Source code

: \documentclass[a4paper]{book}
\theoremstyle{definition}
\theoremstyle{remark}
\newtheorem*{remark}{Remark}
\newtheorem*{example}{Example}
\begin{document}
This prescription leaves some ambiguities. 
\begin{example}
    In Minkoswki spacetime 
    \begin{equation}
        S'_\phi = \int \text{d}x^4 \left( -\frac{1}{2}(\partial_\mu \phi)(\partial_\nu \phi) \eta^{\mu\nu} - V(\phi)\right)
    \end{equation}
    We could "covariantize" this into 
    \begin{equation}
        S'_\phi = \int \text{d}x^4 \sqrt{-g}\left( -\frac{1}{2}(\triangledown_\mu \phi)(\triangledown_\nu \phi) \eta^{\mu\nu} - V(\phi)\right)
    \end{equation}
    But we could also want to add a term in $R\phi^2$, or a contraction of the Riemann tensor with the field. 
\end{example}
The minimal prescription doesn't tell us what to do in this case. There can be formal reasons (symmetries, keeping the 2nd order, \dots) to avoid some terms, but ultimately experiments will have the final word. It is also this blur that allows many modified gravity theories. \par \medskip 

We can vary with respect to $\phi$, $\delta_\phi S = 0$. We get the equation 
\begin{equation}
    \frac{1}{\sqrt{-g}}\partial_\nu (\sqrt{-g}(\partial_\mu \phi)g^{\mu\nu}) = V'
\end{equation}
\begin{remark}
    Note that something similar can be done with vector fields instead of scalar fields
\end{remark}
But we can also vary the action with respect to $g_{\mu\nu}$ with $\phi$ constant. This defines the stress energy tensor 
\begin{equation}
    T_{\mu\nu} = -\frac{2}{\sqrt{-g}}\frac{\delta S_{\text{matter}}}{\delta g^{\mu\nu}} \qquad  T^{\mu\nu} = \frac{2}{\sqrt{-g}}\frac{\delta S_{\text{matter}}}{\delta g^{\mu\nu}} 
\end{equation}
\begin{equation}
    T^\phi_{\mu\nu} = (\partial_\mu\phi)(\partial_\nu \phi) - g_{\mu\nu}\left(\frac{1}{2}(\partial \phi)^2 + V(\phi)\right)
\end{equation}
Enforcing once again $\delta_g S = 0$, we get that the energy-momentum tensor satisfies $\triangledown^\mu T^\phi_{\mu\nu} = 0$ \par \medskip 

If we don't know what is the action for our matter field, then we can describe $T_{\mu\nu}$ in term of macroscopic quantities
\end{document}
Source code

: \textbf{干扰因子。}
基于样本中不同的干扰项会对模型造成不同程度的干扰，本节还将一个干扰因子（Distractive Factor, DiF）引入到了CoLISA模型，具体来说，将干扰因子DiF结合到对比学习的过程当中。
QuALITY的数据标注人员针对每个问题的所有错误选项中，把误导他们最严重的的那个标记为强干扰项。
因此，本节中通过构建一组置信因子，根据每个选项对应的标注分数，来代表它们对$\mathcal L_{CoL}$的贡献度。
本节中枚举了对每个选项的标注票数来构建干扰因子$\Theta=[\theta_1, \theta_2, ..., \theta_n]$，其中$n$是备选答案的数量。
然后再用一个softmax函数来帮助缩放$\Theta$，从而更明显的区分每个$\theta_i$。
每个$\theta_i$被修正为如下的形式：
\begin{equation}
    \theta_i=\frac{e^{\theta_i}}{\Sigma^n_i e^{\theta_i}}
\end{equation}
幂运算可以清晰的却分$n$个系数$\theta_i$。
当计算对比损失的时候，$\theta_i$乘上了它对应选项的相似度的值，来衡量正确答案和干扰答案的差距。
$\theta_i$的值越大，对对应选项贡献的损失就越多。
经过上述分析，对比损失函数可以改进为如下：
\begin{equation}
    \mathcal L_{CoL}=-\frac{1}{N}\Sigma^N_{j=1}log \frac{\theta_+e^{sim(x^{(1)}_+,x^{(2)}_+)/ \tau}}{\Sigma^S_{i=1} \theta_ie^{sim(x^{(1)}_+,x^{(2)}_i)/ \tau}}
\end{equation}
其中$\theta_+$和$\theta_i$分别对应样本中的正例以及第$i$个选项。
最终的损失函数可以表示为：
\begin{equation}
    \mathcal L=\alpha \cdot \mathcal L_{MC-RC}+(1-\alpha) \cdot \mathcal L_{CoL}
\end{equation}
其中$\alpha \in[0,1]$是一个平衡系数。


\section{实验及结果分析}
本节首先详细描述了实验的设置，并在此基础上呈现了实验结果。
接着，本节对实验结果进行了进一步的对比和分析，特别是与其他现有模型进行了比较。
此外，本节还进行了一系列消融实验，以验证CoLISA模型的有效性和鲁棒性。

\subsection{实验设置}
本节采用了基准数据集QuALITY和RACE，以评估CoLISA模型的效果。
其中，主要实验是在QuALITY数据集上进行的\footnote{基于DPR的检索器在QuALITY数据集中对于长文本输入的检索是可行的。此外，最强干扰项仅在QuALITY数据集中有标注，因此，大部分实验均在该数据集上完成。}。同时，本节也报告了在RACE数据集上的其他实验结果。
——
▶ [What to produce]:
Line by line, set down the material exactly as given.

▶ [Solution]:
Source code

: \documentclass[a4paper]{book}
\theoremstyle{definition}
\theoremstyle{remark}
\newtheorem*{remark}{Remark}
\newtheorem*{example}{Example}
\begin{document}
This prescription leaves some ambiguities. 
\begin{example}
    In Minkoswki spacetime 
    \begin{equation}
        S'_\phi = \int \text{d}x^4 \left( -\frac{1}{2}(\partial_\mu \phi)(\partial_\nu \phi) \eta^{\mu\nu} - V(\phi)\right)
    \end{equation}
    We could "covariantize" this into 
    \begin{equation}
        S'_\phi = \int \text{d}x^4 \sqrt{-g}\left( -\frac{1}{2}(\triangledown_\mu \phi)(\triangledown_\nu \phi) \eta^{\mu\nu} - V(\phi)\right)
    \end{equation}
    But we could also want to add a term in $R\phi^2$, or a contraction of the Riemann tensor with the field. 
\end{example}
The minimal prescription doesn't tell us what to do in this case. There can be formal reasons (symmetries, keeping the 2nd order, \dots) to avoid some terms, but ultimately experiments will have the final word. It is also this blur that allows many modified gravity theories. \par \medskip 

We can vary with respect to $\phi$, $\delta_\phi S = 0$. We get the equation 
\begin{equation}
    \frac{1}{\sqrt{-g}}\partial_\nu (\sqrt{-g}(\partial_\mu \phi)g^{\mu\nu}) = V'
\end{equation}
\begin{remark}
    Note that something similar can be done with vector fields instead of scalar fields
\end{remark}
But we can also vary the action with respect to $g_{\mu\nu}$ with $\phi$ constant. This defines the stress energy tensor 
\begin{equation}
    T_{\mu\nu} = -\frac{2}{\sqrt{-g}}\frac{\delta S_{\text{matter}}}{\delta g^{\mu\nu}} \qquad  T^{\mu\nu} = \frac{2}{\sqrt{-g}}\frac{\delta S_{\text{matter}}}{\delta g^{\mu\nu}} 
\end{equation}
\begin{equation}
    T^\phi_{\mu\nu} = (\partial_\mu\phi)(\partial_\nu \phi) - g_{\mu\nu}\left(\frac{1}{2}(\partial \phi)^2 + V(\phi)\right)
\end{equation}
Enforcing once again $\delta_g S = 0$, we get that the energy-momentum tensor satisfies $\triangledown^\mu T^\phi_{\mu\nu} = 0$ \par \medskip 

If we don't know what is the action for our matter field, then we can describe $T_{\mu\nu}$ in term of macroscopic quantities
\end{document}
Source code

: \textbf{干扰因子。}
基于样本中不同的干扰项会对模型造成不同程度的干扰，本节还将一个干扰因子（Distractive Factor, DiF）引入到了CoLISA模型，具体来说，将干扰因子DiF结合到对比学习的过程当中。
QuALITY的数据标注人员针对每个问题的所有错误选项中，把误导他们最严重的的那个标记为强干扰项。
因此，本节中通过构建一组置信因子，根据每个选项对应的标注分数，来代表它们对$\mathcal L_{CoL}$的贡献度。
本节中枚举了对每个选项的标注票数来构建干扰因子$\Theta=[\theta_1, \theta_2, ..., \theta_n]$，其中$n$是备选答案的数量。
然后再用一个softmax函数来帮助缩放$\Theta$，从而更明显的区分每个$\theta_i$。
每个$\theta_i$被修正为如下的形式：
\begin{equation}
    \theta_i=\frac{e^{\theta_i}}{\Sigma^n_i e^{\theta_i}}
\end{equation}
幂运算可以清晰的却分$n$个系数$\theta_i$。
当计算对比损失的时候，$\theta_i$乘上了它对应选项的相似度的值，来衡量正确答案和干扰答案的差距。
$\theta_i$的值越大，对对应选项贡献的损失就越多。
经过上述分析，对比损失函数可以改进为如下：
\begin{equation}
    \mathcal L_{CoL}=-\frac{1}{N}\Sigma^N_{j=1}log \frac{\theta_+e^{sim(x^{(1)}_+,x^{(2)}_+)/ \tau}}{\Sigma^S_{i=1} \theta_ie^{sim(x^{(1)}_+,x^{(2)}_i)/ \tau}}
\end{equation}
其中$\theta_+$和$\theta_i$分别对应样本中的正例以及第$i$个选项。
最终的损失函数可以表示为：
\begin{equation}
    \mathcal L=\alpha \cdot \mathcal L_{MC-RC}+(1-\alpha) \cdot \mathcal L_{CoL}
\end{equation}
其中$\alpha \in[0,1]$是一个平衡系数。


\section{实验及结果分析}
本节首先详细描述了实验的设置，并在此基础上呈现了实验结果。
接着，本节对实验结果进行了进一步的对比和分析，特别是与其他现有模型进行了比较。
此外，本节还进行了一系列消融实验，以验证CoLISA模型的有效性和鲁棒性。

\subsection{实验设置}
本节采用了基准数据集QuALITY和RACE，以评估CoLISA模型的效果。
其中，主要实验是在QuALITY数据集上进行的\footnote{基于DPR的检索器在QuALITY数据集中对于长文本输入的检索是可行的。此外，最强干扰项仅在QuALITY数据集中有标注，因此，大部分实验均在该数据集上完成。}。同时，本节也报告了在RACE数据集上的其他实验结果。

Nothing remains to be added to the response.